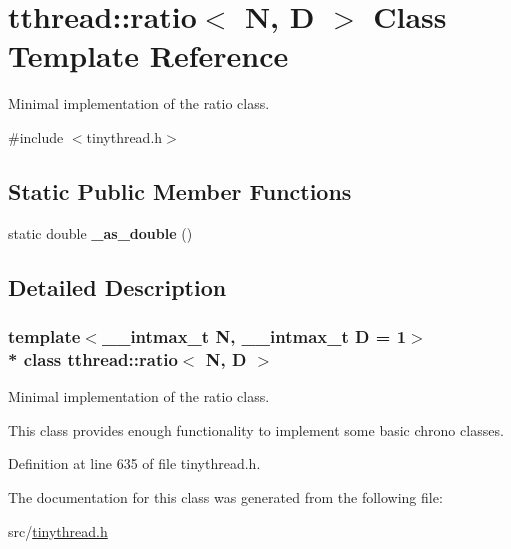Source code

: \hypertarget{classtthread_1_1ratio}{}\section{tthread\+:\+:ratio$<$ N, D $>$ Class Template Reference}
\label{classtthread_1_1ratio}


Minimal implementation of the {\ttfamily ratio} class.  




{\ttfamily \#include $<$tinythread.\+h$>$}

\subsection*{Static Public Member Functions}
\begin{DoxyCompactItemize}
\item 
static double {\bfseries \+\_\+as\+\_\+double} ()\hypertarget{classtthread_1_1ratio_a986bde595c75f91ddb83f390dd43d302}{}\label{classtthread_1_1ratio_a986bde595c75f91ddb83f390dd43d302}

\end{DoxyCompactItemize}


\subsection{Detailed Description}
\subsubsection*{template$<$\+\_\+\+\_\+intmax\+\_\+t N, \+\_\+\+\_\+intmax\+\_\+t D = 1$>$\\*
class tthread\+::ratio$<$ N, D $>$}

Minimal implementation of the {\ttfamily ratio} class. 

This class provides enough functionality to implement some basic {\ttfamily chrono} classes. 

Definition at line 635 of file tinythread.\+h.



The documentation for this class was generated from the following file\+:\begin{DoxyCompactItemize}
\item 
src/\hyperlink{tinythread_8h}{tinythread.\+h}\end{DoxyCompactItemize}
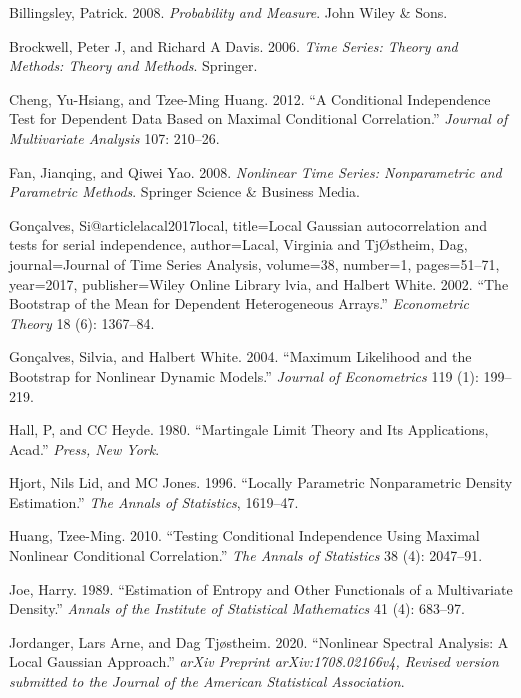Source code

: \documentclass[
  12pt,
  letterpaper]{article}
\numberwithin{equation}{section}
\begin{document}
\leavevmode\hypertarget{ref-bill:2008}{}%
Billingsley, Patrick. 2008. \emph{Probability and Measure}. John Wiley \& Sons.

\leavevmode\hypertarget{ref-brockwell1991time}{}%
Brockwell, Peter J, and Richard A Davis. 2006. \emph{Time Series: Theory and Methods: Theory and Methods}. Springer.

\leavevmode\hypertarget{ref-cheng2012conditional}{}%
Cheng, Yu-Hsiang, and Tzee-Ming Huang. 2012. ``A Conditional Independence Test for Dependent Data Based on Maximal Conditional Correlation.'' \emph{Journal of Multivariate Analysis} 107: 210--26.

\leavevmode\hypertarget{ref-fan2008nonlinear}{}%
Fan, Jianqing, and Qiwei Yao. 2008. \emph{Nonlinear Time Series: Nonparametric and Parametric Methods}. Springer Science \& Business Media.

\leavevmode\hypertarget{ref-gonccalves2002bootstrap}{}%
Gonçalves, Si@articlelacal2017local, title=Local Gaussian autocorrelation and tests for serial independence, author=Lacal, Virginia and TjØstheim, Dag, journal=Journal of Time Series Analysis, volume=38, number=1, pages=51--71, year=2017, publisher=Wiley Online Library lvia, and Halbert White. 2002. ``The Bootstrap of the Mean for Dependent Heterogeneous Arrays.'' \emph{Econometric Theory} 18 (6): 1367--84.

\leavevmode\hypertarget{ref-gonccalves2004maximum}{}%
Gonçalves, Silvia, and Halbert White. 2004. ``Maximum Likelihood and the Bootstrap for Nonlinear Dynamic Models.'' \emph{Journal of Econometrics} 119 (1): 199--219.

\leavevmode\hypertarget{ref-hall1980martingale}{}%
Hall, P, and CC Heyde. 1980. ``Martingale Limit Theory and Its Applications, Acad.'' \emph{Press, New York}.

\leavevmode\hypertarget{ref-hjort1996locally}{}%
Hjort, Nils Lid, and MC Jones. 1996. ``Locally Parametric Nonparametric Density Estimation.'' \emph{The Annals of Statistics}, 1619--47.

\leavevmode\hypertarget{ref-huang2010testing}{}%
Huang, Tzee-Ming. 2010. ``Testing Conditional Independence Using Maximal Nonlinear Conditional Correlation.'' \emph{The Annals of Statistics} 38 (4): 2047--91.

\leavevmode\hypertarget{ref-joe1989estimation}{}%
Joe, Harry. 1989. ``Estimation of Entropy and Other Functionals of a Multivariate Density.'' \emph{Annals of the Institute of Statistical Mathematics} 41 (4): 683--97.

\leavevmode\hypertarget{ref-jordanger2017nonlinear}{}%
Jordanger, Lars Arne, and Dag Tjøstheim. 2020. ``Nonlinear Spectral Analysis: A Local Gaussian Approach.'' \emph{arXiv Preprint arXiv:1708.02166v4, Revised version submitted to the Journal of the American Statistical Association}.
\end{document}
┄┄┄┄┄┄
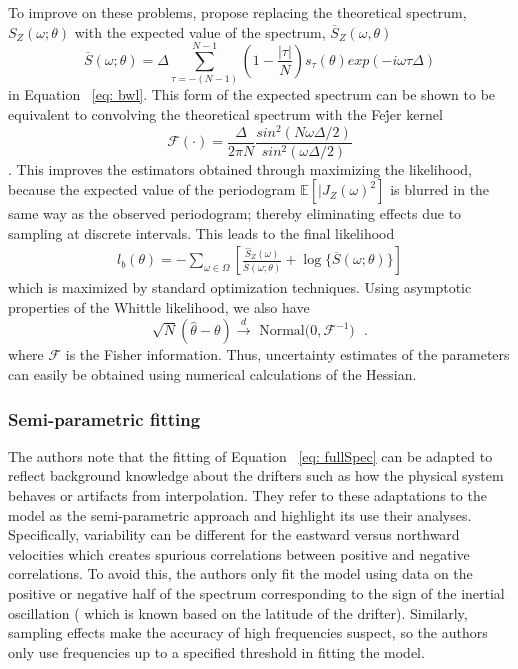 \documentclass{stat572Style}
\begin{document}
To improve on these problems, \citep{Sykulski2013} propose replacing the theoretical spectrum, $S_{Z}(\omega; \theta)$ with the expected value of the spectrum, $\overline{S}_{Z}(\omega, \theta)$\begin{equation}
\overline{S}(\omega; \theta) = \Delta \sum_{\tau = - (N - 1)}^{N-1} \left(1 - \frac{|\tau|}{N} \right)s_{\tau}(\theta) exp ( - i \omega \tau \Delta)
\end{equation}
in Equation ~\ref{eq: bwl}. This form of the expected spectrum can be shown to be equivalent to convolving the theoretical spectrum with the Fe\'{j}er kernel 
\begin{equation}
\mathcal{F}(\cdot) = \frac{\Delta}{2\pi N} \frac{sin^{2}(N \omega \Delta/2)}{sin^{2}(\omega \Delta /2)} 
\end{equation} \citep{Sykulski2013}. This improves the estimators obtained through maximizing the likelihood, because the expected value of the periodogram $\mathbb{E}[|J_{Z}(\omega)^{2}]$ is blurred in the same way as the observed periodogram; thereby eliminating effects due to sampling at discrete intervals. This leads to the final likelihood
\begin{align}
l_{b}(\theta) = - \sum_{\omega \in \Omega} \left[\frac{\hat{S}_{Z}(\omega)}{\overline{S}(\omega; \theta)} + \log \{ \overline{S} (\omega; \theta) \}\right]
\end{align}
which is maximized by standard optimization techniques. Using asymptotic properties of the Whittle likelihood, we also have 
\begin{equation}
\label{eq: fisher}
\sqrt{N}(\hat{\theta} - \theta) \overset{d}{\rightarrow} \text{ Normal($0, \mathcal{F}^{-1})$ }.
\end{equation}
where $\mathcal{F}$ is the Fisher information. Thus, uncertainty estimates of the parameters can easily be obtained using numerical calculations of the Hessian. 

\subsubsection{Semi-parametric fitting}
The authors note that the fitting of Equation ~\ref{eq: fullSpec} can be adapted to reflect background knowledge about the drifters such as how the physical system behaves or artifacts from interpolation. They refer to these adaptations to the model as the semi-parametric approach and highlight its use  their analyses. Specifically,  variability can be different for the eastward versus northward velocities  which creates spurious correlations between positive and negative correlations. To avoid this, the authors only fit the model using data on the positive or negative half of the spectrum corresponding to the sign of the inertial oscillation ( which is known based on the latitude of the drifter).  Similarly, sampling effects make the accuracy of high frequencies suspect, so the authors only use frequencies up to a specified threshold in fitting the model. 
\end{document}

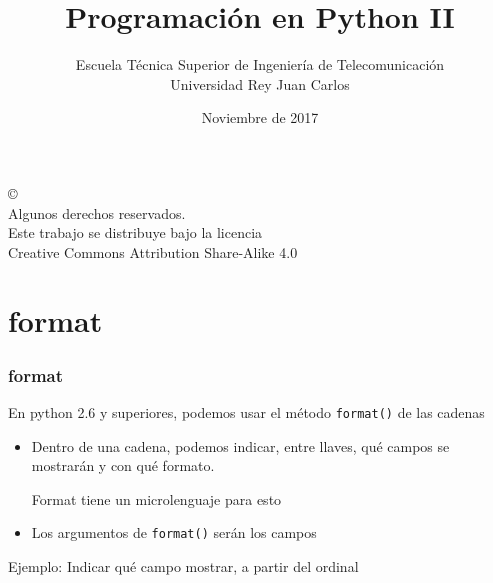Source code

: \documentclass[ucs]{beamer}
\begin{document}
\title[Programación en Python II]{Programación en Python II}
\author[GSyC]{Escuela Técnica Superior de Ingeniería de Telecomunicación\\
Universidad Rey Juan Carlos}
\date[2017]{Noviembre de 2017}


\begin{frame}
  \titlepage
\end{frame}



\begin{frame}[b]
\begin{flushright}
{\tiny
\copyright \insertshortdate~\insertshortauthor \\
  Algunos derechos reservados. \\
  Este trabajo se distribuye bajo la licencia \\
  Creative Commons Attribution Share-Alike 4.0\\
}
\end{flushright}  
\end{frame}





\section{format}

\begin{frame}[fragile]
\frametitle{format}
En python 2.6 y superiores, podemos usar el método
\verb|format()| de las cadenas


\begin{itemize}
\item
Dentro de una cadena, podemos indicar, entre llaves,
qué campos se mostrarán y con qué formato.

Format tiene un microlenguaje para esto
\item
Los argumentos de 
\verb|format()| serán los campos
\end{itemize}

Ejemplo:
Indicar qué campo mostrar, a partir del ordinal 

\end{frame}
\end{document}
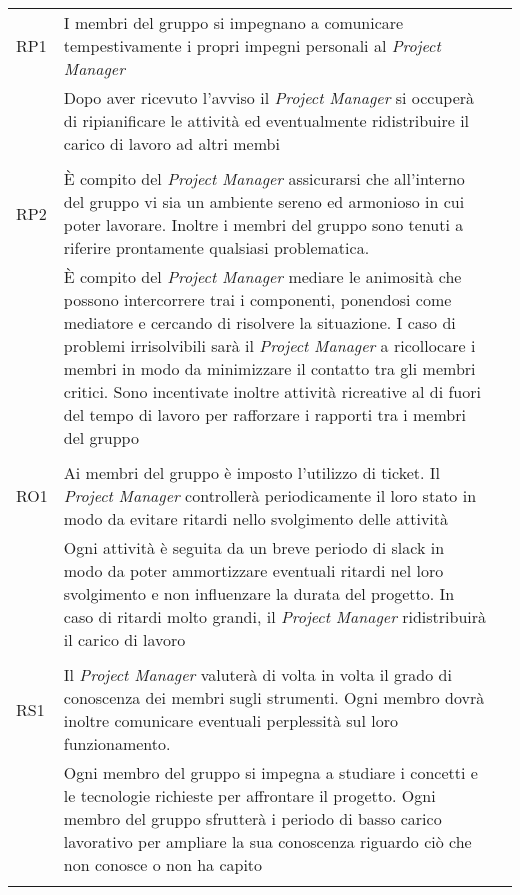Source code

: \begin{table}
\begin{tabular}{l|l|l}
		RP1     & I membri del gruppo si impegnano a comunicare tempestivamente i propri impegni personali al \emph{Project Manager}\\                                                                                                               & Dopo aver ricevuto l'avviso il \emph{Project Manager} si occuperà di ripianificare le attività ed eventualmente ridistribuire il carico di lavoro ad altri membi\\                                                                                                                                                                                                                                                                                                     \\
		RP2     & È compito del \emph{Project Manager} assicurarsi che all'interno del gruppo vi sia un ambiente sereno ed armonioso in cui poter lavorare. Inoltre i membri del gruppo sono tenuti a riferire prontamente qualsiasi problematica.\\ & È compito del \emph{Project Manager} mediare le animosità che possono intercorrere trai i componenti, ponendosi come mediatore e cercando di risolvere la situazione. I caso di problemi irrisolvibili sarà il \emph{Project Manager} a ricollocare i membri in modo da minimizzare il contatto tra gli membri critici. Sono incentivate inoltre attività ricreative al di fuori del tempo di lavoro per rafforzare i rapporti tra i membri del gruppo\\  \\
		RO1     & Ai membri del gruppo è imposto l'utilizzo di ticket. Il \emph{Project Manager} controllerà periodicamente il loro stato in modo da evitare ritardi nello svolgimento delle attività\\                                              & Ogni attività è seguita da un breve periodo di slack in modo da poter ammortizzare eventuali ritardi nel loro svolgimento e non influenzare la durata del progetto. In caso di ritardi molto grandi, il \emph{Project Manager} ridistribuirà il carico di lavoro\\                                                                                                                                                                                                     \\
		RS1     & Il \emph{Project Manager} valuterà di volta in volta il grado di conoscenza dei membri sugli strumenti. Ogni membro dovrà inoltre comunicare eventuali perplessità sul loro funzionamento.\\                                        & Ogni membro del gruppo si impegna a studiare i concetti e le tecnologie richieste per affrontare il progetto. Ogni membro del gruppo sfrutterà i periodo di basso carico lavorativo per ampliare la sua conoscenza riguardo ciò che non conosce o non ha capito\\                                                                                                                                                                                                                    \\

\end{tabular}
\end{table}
┄┄┄┄┄┄
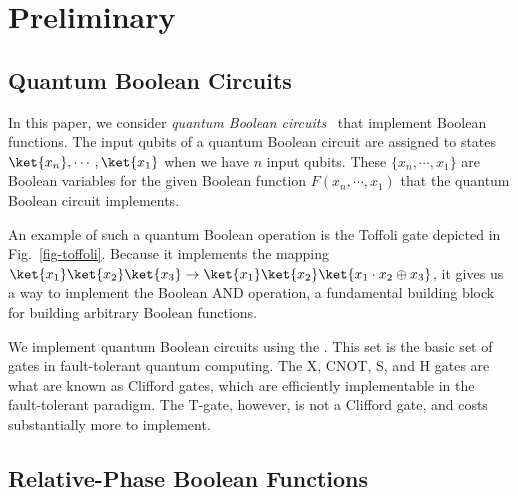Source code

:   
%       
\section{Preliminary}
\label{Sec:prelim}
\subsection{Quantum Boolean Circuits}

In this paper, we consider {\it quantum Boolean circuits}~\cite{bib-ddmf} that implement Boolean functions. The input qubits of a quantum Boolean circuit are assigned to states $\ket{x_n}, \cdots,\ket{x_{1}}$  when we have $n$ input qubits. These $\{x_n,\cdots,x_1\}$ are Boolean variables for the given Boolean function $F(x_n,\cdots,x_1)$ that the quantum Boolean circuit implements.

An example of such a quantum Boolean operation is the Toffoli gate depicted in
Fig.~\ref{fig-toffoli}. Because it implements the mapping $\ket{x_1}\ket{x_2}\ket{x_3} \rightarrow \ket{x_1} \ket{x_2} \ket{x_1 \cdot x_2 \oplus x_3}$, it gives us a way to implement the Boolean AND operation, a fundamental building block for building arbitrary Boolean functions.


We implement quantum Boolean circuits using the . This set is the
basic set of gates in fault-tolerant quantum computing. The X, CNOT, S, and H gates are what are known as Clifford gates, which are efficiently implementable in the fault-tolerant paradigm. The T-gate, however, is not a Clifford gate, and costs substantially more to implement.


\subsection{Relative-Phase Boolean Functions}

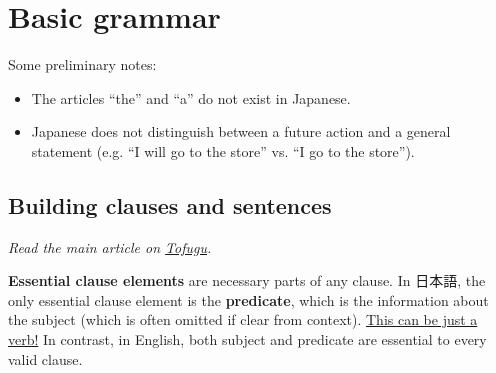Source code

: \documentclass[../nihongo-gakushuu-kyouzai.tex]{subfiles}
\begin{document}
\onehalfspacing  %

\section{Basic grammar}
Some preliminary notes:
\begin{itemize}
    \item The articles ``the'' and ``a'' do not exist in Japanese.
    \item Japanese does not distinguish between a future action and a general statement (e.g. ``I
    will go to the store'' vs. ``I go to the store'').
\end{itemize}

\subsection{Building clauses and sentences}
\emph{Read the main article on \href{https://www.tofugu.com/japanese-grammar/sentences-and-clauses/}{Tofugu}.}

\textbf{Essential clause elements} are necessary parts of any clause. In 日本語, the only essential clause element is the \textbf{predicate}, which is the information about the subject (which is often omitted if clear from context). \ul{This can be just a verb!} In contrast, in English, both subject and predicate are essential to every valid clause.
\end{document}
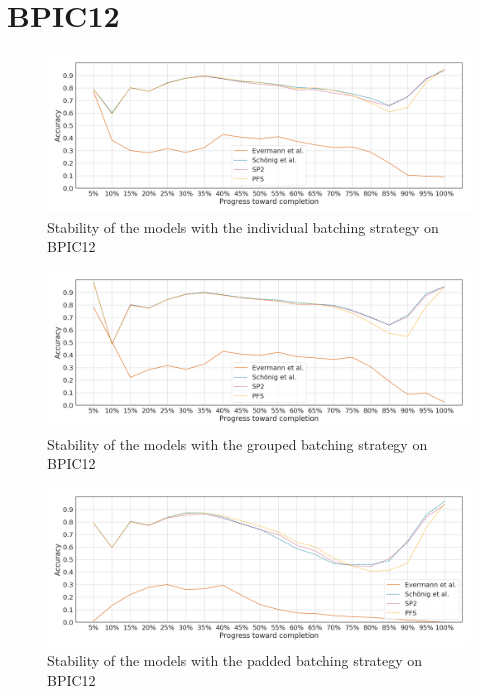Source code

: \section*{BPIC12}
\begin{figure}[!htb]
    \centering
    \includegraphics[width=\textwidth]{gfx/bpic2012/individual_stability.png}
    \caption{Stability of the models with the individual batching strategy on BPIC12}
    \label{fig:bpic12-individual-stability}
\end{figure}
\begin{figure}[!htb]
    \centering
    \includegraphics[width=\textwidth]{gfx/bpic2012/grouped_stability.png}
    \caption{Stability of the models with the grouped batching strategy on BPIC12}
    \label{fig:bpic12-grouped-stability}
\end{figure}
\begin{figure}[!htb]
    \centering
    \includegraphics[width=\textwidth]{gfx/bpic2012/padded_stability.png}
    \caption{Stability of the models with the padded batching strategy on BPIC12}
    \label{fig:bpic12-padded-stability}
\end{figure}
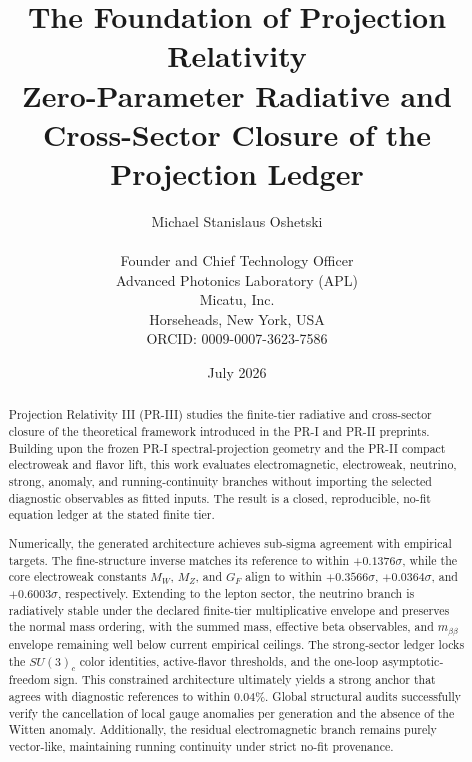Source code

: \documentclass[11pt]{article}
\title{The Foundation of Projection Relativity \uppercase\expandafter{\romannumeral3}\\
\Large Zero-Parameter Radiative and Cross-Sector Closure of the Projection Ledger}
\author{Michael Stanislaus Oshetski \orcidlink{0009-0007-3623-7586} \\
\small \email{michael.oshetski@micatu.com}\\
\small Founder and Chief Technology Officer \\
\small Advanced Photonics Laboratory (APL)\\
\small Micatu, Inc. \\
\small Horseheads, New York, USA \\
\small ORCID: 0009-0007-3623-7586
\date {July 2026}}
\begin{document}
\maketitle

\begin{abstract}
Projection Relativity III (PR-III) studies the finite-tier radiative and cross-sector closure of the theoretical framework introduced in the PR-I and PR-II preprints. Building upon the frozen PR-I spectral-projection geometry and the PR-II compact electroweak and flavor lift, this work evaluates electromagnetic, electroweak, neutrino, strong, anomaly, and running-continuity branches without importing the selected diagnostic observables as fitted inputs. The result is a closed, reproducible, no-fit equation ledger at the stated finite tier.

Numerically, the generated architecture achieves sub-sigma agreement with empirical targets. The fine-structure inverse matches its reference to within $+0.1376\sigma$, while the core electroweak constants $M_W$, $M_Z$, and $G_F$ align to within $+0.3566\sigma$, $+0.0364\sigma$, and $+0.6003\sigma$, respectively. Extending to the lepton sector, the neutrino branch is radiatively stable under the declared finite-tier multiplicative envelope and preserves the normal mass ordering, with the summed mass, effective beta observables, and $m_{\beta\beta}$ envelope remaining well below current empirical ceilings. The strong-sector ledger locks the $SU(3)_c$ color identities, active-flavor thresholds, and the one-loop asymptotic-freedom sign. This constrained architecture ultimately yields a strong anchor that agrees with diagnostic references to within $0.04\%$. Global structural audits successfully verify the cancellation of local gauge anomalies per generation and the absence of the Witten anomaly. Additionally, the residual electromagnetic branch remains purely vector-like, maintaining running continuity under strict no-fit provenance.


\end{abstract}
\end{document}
┄┄┄┄┄┄
Copy each line of the records that has "White" in it.

▶ **Response area**:
Gonçalves, Si@articlelacal2017local, title=Local Gaussian autocorrelation and tests for serial independence, author=Lacal, Virginia and TjØstheim, Dag, journal=Journal of Time Series Analysis, volume=38, number=1, pages=51--71, year=2017, publisher=Wiley Online Library lvia, and Halbert White. 2002. ``The Bootstrap of the Mean for Dependent Heterogeneous Arrays.'' \emph{Econometric Theory} 18 (6): 1367--84.
Gonçalves, Silvia, and Halbert White. 2004. ``Maximum Likelihood and the Bootstrap for Nonlinear Dynamic Models.'' \emph{Journal of Econometrics} 119 (1): 199--219.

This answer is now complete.